Task: Check every line of the data below for "extend". Copy each one that has it.

[Dataset items]
☆ ☆ ☆ ☆ ☆

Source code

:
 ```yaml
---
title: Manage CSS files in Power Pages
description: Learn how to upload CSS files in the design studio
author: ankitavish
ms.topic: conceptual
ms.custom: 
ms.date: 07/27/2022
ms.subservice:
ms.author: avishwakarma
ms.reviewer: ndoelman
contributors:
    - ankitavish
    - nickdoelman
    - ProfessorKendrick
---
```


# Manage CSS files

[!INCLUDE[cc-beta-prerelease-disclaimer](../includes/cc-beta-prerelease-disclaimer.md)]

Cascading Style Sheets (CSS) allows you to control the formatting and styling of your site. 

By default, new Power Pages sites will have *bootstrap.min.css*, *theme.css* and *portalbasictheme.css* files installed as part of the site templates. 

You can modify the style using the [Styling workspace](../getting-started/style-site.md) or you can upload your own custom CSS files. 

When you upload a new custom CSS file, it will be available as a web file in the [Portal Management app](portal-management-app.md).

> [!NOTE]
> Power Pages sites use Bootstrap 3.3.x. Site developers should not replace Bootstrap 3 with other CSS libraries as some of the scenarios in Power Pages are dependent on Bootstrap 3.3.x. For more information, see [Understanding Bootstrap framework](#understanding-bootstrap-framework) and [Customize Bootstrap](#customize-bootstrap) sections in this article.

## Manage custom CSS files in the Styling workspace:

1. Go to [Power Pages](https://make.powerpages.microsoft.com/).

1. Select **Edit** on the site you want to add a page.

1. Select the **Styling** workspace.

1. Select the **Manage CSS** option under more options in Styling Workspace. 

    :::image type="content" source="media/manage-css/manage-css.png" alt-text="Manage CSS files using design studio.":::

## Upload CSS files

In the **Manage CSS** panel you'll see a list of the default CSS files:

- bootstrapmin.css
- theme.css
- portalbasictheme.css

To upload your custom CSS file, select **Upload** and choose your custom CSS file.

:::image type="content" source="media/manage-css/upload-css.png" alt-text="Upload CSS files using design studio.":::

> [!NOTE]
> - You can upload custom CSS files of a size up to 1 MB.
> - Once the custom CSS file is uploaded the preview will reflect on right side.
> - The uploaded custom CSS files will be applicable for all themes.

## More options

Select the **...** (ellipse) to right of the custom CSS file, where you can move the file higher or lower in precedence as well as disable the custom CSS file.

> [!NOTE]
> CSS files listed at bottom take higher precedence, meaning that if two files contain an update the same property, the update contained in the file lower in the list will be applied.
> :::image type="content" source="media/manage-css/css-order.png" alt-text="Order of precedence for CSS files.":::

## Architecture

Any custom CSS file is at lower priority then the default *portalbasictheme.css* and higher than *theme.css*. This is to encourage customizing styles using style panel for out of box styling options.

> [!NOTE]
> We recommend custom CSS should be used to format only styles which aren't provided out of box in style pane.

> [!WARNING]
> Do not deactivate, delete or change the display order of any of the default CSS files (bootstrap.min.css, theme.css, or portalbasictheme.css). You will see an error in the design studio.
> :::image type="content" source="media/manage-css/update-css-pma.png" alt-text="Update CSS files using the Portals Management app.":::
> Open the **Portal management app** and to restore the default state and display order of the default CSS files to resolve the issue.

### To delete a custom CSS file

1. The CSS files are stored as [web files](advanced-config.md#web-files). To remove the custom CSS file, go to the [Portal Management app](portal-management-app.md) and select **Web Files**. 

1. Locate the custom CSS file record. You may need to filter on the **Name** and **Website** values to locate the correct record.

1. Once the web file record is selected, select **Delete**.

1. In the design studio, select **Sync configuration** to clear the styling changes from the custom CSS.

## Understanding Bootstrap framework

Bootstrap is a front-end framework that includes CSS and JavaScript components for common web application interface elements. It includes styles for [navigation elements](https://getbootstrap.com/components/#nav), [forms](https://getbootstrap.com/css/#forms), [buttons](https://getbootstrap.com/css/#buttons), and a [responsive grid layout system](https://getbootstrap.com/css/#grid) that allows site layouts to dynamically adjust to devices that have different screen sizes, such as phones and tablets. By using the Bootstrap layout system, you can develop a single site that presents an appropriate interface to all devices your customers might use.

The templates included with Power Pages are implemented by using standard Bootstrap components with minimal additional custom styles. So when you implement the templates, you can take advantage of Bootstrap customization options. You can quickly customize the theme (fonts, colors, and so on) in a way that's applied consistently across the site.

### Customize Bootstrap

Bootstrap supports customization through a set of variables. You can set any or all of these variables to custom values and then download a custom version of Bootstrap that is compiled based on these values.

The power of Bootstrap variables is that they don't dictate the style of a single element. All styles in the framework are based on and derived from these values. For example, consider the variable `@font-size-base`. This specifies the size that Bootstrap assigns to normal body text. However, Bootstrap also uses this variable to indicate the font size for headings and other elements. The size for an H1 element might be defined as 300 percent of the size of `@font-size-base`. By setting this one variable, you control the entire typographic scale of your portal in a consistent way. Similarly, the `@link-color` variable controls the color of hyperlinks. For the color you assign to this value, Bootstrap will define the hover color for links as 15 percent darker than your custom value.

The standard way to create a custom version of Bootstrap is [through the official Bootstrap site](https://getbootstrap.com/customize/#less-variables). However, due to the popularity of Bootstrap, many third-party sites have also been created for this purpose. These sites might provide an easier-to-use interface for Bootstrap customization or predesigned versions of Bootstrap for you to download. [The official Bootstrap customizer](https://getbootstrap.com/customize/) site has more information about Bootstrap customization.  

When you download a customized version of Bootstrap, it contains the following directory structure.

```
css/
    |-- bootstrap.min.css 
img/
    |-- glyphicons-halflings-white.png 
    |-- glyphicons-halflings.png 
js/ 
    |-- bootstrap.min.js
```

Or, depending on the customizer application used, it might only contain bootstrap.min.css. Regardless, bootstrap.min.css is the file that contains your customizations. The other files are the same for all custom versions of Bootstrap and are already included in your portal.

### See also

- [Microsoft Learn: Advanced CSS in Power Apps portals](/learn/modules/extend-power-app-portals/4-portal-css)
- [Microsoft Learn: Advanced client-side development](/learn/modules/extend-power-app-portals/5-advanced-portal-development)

☆ ☆ ☆ ☆ ☆

Answer box:
- [Microsoft Learn: Advanced CSS in Power Apps portals](/learn/modules/extend-power-app-portals/4-portal-css)
- [Microsoft Learn: Advanced client-side development](/learn/modules/extend-power-app-portals/5-advanced-portal-development)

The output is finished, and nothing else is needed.